By Herman M. Lagon
Walk into any classroom or office and the air will likely hum with a familiar tune: “Good morning, Ma’am!” “Magandang araw po, Sir!” These greetings are not just protocol; they are instinct. We say them without thinking, like second nature passed down through generations. Our words bow before our bodies do. “Po” and “opo” are not just respectful fillers; they are stitched into how we talk to our elders, teachers and even strangers. We picked them up from the way our grandparents scolded us without raising their voices and how our parents answered the phone with an automatic “Opo.” But now, in this time of shifting identities and growing conversations, that age-old courtesy is starting to bump up against a new and urgent question: What if “Sir” no longer fits? What if “Ma’am” is not quite right?
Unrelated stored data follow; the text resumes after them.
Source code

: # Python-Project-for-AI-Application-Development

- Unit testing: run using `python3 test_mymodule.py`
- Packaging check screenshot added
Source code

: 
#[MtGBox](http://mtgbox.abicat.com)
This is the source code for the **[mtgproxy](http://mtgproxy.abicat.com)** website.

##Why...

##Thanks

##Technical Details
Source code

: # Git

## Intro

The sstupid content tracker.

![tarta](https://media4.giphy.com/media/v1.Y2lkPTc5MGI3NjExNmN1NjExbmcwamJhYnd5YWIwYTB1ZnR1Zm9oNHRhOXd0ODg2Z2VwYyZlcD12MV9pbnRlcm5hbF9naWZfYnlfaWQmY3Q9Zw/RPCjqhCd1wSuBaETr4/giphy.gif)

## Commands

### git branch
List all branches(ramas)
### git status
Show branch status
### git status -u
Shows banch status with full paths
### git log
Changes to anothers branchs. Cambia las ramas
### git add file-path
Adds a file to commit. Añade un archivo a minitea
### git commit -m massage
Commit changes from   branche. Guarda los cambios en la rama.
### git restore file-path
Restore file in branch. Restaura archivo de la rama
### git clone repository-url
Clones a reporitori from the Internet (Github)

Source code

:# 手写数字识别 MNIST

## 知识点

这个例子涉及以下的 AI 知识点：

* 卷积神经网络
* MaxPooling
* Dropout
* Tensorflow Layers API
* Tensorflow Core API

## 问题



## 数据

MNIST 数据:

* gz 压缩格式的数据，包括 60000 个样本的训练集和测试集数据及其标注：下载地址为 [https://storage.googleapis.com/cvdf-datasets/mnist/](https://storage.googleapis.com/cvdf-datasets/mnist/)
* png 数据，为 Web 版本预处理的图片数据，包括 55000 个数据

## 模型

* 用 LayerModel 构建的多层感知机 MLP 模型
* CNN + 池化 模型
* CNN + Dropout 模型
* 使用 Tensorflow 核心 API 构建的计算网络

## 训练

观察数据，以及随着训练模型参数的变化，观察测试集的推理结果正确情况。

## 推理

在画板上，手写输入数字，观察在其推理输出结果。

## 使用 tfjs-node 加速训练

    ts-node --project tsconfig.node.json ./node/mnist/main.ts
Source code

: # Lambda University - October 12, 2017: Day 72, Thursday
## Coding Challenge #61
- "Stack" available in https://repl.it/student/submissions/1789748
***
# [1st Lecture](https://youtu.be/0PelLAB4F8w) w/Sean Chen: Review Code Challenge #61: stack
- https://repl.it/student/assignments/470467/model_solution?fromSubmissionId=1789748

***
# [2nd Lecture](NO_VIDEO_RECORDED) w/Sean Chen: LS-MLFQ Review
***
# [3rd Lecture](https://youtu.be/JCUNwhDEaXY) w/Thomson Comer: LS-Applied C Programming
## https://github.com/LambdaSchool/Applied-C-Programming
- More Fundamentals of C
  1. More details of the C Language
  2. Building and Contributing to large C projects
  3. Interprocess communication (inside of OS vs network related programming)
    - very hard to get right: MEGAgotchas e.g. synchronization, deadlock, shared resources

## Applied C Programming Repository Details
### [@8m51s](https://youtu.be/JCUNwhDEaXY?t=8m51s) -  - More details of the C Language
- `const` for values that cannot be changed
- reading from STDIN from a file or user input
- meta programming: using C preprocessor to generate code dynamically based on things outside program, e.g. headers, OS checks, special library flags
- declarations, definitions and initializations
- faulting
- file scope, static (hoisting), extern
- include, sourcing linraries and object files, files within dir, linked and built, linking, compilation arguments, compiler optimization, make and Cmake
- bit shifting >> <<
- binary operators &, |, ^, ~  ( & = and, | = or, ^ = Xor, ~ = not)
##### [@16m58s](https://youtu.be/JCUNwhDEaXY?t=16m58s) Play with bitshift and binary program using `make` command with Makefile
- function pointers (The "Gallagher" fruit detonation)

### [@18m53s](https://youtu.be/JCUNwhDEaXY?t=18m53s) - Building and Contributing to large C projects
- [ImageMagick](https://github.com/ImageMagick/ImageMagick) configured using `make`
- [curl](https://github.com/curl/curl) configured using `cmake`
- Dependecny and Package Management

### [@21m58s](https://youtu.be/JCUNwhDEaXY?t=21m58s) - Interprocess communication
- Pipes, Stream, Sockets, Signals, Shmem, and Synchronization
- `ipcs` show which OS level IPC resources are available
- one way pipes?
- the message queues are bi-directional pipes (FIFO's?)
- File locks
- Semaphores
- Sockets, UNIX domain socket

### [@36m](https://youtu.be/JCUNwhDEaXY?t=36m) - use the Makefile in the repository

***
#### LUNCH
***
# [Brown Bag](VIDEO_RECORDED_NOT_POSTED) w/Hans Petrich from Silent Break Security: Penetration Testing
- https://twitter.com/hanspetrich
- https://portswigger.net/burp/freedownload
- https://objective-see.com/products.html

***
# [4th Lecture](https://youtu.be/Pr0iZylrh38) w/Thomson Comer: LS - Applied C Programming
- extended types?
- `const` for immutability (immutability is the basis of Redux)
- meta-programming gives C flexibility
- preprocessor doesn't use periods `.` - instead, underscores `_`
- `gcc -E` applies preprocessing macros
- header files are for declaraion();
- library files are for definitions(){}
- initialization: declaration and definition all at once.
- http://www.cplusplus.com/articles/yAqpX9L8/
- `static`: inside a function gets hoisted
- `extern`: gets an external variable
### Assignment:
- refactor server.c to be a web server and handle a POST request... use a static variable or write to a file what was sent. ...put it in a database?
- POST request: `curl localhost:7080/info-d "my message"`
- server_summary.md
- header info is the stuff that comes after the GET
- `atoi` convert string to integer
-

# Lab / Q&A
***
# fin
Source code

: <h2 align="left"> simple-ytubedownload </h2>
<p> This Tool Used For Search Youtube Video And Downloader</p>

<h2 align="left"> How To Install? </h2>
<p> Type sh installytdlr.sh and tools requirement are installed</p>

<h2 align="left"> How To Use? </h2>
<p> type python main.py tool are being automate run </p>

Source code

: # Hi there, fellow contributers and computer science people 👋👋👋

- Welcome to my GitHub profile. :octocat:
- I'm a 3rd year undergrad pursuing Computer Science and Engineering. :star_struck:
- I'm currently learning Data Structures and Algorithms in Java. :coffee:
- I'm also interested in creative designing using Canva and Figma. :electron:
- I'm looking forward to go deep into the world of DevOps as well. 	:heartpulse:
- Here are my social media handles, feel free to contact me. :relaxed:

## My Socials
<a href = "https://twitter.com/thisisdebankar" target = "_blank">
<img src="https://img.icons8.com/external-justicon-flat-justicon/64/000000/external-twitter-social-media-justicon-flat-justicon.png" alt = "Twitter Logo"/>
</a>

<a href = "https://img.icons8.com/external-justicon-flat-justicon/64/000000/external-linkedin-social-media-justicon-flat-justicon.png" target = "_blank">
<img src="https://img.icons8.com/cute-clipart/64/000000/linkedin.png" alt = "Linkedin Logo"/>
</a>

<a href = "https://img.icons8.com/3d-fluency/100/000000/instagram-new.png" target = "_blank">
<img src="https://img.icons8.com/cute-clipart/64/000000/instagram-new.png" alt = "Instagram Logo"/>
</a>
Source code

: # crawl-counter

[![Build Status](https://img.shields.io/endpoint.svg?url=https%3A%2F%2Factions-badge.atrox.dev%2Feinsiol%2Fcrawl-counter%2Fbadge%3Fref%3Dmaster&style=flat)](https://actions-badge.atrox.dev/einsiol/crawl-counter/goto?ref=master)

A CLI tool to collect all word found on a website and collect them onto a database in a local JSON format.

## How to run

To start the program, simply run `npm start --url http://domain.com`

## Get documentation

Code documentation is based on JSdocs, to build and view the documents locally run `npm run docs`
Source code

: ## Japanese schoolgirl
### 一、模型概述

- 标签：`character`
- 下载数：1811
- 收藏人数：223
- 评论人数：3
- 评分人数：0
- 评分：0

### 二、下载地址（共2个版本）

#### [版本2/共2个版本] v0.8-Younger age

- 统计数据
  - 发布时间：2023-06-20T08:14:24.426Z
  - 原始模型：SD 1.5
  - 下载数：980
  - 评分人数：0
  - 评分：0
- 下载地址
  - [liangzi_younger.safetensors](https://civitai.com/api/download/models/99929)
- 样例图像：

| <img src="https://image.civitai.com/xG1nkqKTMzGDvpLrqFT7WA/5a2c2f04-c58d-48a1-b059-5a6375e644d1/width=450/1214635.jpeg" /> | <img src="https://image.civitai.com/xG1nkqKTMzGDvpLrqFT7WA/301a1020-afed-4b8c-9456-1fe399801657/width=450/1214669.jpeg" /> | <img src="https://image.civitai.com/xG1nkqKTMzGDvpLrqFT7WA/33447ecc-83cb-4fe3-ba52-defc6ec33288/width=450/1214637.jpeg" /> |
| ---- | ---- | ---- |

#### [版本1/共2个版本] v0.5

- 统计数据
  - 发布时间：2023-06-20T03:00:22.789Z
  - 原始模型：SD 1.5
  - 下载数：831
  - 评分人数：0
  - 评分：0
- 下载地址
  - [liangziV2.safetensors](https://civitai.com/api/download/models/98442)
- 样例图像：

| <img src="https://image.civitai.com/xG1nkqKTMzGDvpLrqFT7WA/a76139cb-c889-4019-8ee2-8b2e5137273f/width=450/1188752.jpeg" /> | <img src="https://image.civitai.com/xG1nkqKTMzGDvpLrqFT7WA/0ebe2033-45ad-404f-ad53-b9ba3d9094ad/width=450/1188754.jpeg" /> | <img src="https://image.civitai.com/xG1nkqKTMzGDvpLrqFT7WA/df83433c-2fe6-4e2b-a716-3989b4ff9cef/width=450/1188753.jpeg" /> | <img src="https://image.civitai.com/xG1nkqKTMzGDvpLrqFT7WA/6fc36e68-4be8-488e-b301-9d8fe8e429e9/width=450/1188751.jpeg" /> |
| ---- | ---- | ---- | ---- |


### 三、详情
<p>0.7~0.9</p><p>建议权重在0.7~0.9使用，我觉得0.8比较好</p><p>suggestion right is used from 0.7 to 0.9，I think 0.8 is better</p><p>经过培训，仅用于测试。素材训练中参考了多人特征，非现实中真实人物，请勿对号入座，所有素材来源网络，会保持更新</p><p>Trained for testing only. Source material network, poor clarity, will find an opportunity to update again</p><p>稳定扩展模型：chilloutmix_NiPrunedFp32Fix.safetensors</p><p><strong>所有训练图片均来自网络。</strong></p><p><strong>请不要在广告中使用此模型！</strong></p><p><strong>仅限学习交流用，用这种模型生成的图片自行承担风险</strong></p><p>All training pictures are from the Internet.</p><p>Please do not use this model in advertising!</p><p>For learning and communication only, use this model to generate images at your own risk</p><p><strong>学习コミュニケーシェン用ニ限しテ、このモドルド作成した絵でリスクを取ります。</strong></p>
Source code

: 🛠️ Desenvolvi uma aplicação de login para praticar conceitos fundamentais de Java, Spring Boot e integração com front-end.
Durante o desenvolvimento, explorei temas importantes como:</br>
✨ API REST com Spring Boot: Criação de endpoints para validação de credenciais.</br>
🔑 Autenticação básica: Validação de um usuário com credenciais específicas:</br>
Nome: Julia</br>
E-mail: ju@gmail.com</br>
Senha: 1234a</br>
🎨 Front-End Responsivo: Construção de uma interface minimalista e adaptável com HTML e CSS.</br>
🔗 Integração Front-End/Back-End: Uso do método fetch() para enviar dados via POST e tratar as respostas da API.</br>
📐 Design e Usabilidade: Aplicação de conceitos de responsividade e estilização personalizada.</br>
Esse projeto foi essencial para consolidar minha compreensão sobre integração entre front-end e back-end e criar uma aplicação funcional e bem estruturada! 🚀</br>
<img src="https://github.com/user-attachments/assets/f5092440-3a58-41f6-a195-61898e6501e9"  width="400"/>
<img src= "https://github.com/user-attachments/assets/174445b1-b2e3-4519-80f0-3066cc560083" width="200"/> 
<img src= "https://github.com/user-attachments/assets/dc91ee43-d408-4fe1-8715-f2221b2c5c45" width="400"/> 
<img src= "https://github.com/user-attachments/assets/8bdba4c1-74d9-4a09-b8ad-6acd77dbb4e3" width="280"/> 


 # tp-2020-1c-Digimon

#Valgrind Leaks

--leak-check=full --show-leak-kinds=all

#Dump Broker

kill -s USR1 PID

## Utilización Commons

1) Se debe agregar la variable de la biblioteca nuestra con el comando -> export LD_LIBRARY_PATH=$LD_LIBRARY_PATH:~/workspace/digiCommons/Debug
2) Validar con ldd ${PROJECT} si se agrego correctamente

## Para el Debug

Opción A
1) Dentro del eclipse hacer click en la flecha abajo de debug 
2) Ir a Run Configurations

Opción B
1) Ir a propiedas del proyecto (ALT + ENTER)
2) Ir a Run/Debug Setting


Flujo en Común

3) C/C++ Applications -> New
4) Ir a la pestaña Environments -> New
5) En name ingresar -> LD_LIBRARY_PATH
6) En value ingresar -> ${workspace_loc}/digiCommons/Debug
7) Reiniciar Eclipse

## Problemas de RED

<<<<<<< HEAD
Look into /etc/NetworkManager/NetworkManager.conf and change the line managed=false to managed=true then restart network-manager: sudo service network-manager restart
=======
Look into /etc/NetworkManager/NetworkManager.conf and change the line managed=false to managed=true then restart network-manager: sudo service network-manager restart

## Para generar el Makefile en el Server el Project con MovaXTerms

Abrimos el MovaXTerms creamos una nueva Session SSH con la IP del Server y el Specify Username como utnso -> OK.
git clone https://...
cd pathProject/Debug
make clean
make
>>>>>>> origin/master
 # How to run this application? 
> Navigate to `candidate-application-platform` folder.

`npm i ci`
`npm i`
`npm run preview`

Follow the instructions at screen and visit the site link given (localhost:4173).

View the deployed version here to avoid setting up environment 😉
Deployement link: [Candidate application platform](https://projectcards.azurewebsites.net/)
For many in the LGBTQIA+ community, being called by their chosen pronoun is not about seeking special treatment. It is about not having to explain themselves in every room. It is the quiet dignity of being addressed as who you are, not who others assume you to be. A non-binary friend of mine who works in a call center told me about the first time a manager referred to them as “they” in front of the team. “It was just one word,” they said, “but I stopped feeling invisible.” Still, there are many — especially those raised in homes where the body defines the label — who quietly wonder, “Kung lalaki siya, bakit ‘she’?” Not with judgment, but with real confusion. Usually, they are not being difficult, stubborn, or rude. Sometimes, they just do not know how to navigate this new landscape.
And that is the heart of it: a sincere longing to be seen on one side, and a sincere desire to understand on the other. It is not a war of right versus wrong. It is a table where two truths are learning to sit beside each other. The veteran comedian Jon Santos recently asked, “Kung ikaliligaya at makakatulong sa inyong relasyon, bakit hindi mo ibigay?” That kind of generosity — that impulse to give joy when it costs so little — is very Pinoy. But even generosity needs understanding, or else it risks feeling like pressure. Giving from a place of confusion can feel like surrender, not solidarity. And that’s not fair to anyone.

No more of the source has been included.